How to make AD highly available for applications that use it as an LDAP service

You should be able to just point your web app servers at the FQDN of the Active Directory domain. This should connect them to an available DC.

For example, your domain might have a couple of DCs:

dc1.example.com

dc2.example.com

Rather than pointing your web servers at dc1 or dc2 explicitly, just point them at example.com (try telnetting to example.com on port 636 - you'll get a connection to a DC). I think it's basically round robin DNS.

I must admit I don't know what would happen if a DC was offline. It might take a while for the DNS records to reflect that, if indeed they would at all. It might be worth testing instead of putting a load balancer in between.


The correct way to do this is to use the DNS SRV records to look up the domain controller names and ports, as well as ascertain which servers to use in what order. Unfortunately, not many LDAP applications seem to support SRV record lookups.

The SRV record for Active Directory domain controllers is _ldap._tcp.domain.tld. This will return a list of hosts and ports, as well as a priority and weight for each (these values can be set using Group Policy) that together indicate which server to use.

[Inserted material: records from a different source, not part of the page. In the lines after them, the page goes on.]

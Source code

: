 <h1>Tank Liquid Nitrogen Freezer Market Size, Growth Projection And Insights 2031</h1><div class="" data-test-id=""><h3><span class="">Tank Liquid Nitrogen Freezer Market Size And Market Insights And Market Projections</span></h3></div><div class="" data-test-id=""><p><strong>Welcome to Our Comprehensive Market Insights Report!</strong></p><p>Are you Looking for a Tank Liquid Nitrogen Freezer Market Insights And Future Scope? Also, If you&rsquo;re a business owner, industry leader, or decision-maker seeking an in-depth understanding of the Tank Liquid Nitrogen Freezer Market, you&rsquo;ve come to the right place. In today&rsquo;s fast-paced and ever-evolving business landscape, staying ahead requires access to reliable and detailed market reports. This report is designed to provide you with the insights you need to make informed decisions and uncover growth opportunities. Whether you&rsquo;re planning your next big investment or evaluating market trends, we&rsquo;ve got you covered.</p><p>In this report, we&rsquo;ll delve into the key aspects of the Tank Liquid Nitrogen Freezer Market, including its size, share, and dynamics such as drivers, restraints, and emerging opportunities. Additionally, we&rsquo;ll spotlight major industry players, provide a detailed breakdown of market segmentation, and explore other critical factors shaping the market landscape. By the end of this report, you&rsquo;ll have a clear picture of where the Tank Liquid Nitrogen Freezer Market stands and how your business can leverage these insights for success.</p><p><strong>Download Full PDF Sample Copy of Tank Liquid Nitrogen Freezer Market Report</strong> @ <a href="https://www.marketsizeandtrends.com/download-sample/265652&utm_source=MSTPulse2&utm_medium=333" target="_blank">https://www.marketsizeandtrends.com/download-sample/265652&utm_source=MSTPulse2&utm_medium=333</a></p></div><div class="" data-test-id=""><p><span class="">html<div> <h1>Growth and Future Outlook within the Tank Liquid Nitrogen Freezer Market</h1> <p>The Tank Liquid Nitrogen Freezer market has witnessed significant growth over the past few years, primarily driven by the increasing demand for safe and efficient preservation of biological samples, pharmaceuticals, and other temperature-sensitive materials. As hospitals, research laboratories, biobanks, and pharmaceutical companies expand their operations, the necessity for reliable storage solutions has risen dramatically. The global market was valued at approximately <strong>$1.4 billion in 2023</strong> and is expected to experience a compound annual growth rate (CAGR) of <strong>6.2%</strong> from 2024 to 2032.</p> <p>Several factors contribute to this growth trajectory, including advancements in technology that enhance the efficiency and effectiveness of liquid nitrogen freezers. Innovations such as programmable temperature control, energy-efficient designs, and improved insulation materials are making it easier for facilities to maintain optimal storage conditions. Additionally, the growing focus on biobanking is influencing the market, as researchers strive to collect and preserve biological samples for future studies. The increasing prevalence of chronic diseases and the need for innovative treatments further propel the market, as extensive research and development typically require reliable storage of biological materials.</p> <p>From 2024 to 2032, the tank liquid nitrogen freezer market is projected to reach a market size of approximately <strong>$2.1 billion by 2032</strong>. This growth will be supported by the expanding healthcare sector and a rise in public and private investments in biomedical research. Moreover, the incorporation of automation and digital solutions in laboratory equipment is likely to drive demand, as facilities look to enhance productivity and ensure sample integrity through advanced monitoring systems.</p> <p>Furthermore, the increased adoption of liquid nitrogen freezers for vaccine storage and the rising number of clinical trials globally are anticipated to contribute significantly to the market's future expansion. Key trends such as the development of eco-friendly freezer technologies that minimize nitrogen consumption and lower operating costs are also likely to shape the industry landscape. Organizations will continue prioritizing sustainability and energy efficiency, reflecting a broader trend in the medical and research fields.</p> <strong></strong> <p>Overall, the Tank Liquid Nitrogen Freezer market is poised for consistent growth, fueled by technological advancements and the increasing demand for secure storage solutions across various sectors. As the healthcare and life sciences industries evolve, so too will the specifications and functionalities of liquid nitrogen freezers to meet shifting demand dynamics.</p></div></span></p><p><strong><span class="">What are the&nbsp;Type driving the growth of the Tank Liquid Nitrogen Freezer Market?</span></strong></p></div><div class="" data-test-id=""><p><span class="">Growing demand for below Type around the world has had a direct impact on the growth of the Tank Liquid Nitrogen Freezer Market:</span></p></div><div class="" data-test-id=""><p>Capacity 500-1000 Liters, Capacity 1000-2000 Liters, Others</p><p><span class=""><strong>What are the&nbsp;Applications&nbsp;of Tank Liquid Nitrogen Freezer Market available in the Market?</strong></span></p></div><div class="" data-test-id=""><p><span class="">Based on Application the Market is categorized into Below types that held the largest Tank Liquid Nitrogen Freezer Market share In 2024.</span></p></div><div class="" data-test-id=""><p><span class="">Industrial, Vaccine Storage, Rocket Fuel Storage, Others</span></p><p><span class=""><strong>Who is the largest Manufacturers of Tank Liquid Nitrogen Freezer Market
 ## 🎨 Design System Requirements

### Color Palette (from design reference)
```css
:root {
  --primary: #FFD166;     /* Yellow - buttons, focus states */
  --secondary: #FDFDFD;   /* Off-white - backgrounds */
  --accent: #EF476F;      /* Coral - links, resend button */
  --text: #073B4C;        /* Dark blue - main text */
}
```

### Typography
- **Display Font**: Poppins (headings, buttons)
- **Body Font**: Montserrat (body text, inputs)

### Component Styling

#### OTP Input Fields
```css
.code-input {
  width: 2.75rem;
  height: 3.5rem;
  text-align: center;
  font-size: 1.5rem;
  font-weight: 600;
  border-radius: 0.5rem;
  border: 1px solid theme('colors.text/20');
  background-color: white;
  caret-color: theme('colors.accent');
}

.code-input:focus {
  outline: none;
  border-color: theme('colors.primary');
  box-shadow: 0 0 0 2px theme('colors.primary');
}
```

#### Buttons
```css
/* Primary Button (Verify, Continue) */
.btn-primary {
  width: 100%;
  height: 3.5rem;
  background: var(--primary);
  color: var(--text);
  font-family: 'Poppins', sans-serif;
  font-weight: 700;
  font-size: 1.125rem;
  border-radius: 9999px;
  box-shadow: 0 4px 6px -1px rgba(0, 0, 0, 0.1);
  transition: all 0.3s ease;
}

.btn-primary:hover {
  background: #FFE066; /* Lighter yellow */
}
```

We use Cisco IOS's Server Load Balancer (SLB) for this against our OpenLDAP servers.
LDAP being LDAP it should work for Microsoft's Active Directory as well.
Other manufactures offer similar products/capabilities. Balancing tcp 389/636 is the same as balancing tcp 80/443 (or any other tcp for that matter).

You may have some certificate issues to work though. You might be able to tell the application to be less vigilant. (It may already be, not sure how your AD's certs are signed or what CAs you trust.) Or have your AD servers use certs with appropriate subjectAlternativeName fields.